As medium- and high-grade copper-molybdenum deposits become increasingly
scarce, low-grade resources have become the primary targets for extraction. As a
professional mining service provider, Xinhai delivers comprehensive
open-pit mining solutions by integrating core technologies such
as geological modeling, mine planning optimization, and intelligent mining
equipment. This article outlines the methodologies used in open-pit mining of
low-grade copper-molybdenum ore.
Use the table of contents below to navigate through the guide:
01Geological Modeling and Resource Assessment
Xinhai utilizes 3D geological modeling software to construct detailed
geological and economic models. On platforms such as Datamine, the
Lerchs–Grossmann (L-G) algorithm is employed to convert parameters—such as the
spatial distribution of ore bodies and ore selectivity—into economic indicators,
enabling dynamic optimization of the mine plan.
The equivalent grade method is applied to assess the value of
copper-molybdenum co-occurring ores. The economically minable resource
boundaries are defined using parameters such as metal prices and ore recovery
rates (copper ≥ 85%, molybdenum ≥ 75%). For instance, at a copper-molybdenum
project in Tibet, the cut-off grade was lowered by 0.015%, resulting in 23
million additional tons of economically recoverable ore.

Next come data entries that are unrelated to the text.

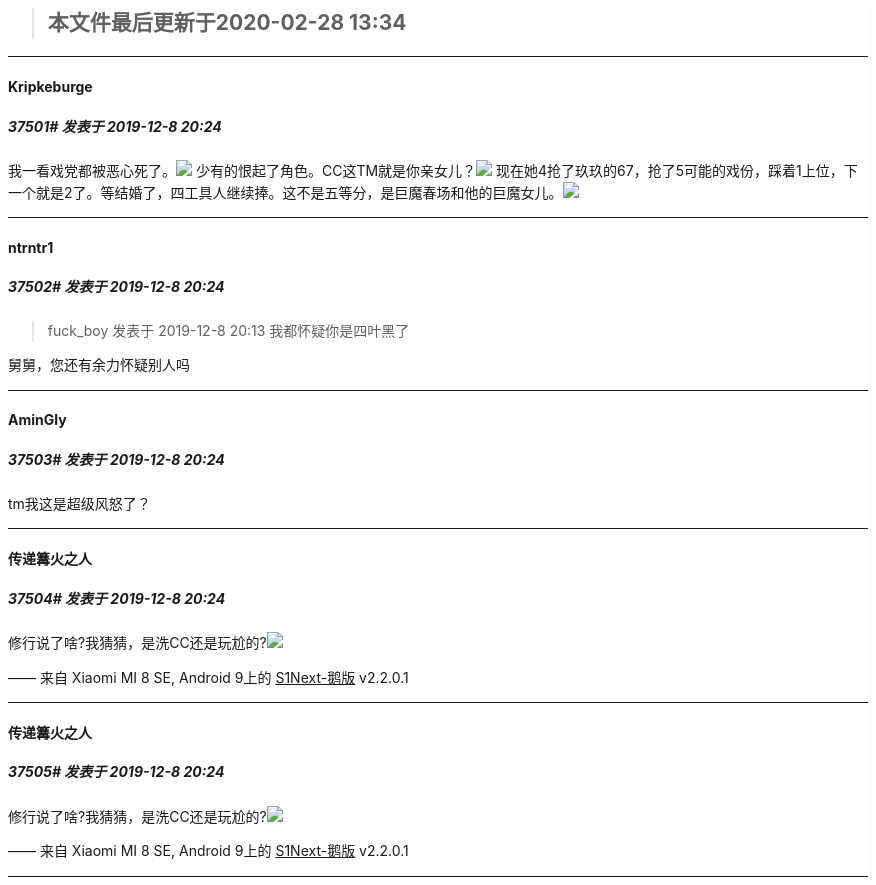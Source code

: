 > ## **本文件最后更新于2020-02-28 13:34** 


-----

####  Kripkeburge  
##### 37501#       发表于 2019-12-8 20:24


我一看戏党都被恶心死了。<img src="https://static.saraba1st.com/image/smiley/face2017/001.png" referrerpolicy="no-referrer">
少有的恨起了角色。CC这TM就是你亲女儿？<img src="https://static.saraba1st.com/image/smiley/face2017/001.png" referrerpolicy="no-referrer">
现在她4抢了玖玖的67，抢了5可能的戏份，踩着1上位，下一个就是2了。等结婚了，四工具人继续捧。这不是五等分，是巨魔春场和他的巨魔女儿。<img src="https://static.saraba1st.com/image/smiley/face2017/001.png" referrerpolicy="no-referrer">


-----

####  ntrntr1  
##### 37502#       发表于 2019-12-8 20:24


<blockquote>fuck_boy 发表于 2019-12-8 20:13
我都怀疑你是四叶黑了</blockquote>
舅舅，您还有余力怀疑别人吗


-----

####  AminGly  
##### 37503#       发表于 2019-12-8 20:24


tm我这是超级风怒了？


-----

####  传递篝火之人  
##### 37504#       发表于 2019-12-8 20:24


修行说了啥?我猜猜，是洗CC还是玩尬的?<img src="https://static.saraba1st.com/image/smiley/face2017/043.png" referrerpolicy="no-referrer">

—— 来自 Xiaomi MI 8 SE, Android 9上的 [S1Next-鹅版](https://github.com/ykrank/S1-Next/releases) v2.2.0.1


-----

####  传递篝火之人  
##### 37505#       发表于 2019-12-8 20:24


修行说了啥?我猜猜，是洗CC还是玩尬的?<img src="https://static.saraba1st.com/image/smiley/face2017/043.png" referrerpolicy="no-referrer">

—— 来自 Xiaomi MI 8 SE, Android 9上的 [S1Next-鹅版](https://github.com/ykrank/S1-Next/releases) v2.2.0.1


-----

02Pit Limit and Mining Boundary Optimization
The product cost comparison method, combined with a dual-index verification
system based on strip ratio analysis, ensures that stripping costs remain below
the economic threshold of ore value. Using the Whittle four-dimensional
optimization algorithm, the economic viability of different slope angles
(45°–55°) and bench heights (12–15 m) is simulated within the geological model
to identify the optimal mine design.
03Semi-Continuous Mining Process for Low-Grade Copper-Molybdenum Ore
A mobile in-pit crushing station is deployed within the mining area. By
monitoring the advance rate of the working face in real time, the station’s
layout spacing is dynamically adjusted.
At one copper-molybdenum project, the average truck haulage distance was
reduced to 1.2 km by optimizing the relocation schedule, resulting in a 28%
decrease in transportation energy consumption compared to a conventional fixed
crushing system.
To tackle challenges in the ore–waste contact zones, a selective mining and
separate haulage strategy is adopted. A trench is first developed along the ore
body, and two sets of mining equipment are assigned separately for ore and waste
handling. This strategy maintains the ore loss and dilution rates within 3%.

04Construction of a Dynamic Grade Management System
We have developed an intelligent boundary grade control system and
established a dynamic economic model based on parameters such as metal prices
and production costs.
In one molybdenum mine project, the maximum profit per ton method was
applied. When the molybdenum price reached 170,000 yuan/ton, the cut-off grade
was raised from 0.05% to 0.078%, increasing the concentrate profit margin by 14
percentage points.
For debt-free mines with sufficient capital, the maximum total profit method
is adopted. By lowering the cut-off grade by 0.004 percentage points, the
economically recoverable ore increased by 12.05 million tons, and the mine’s
service life was extended by 3.6 years.
05Copper-Molybdenum Mining Equipment and Mining Strategy
In terms of equipment selection, we recommend using a 12 m³ electric shovel
paired with a 90-ton dump truck to form a standard mining and hauling unit, with
each unit capable of processing 8 million tons of ore annually.
A zoning and phased mining strategy is applied to complex ore bodies.
High-grade ore near the surface is mined first, while a progressive stripping
scheme is adopted for low-grade mixed zones. By implementing this strategy, a
mine in Central Asia successfully delayed the stripping peak during the first
three years, saving 230 million yuan in upfront investment.

06Mineral Processing Technology for Low-Grade Copper-Molybdenum Ore
For copper-molybdenum ore beneficiation processing, we have
developed a “bulk flotation followed by copper-molybdenum separation” process.
After the copper-molybdenum bulk concentrate undergoes thickening and impurity
removal, nitrogen inflation flotation is employed to selectively depress copper
sulfide minerals, stabilizing the molybdenum concentrate grade above 52%.
When this method was applied to a low-grade copper-molybdenum deposit,
recoverable resources increased by 23%, and the cut-off grade was lowered by
0.012 percentage points. In addition, the introduction of microwave-assisted
heating in the pretreatment stage improved the collector’s decomposition
efficiency by 40% and reduced reagent costs by 18%.
Conclusion
As a professional mining service provider, Xinhai Mining offers full-process
EPCM+O services in mining and mineral processing. Our projects have been
implemented in over 100 countries and regions worldwide, delivering tangible
economic benefits to many low-grade copper-molybdenum operations. With the
continued advancement of automation and intelligent technologies, Xinhai is
committed to providing even more efficient and intelligent mining solutions.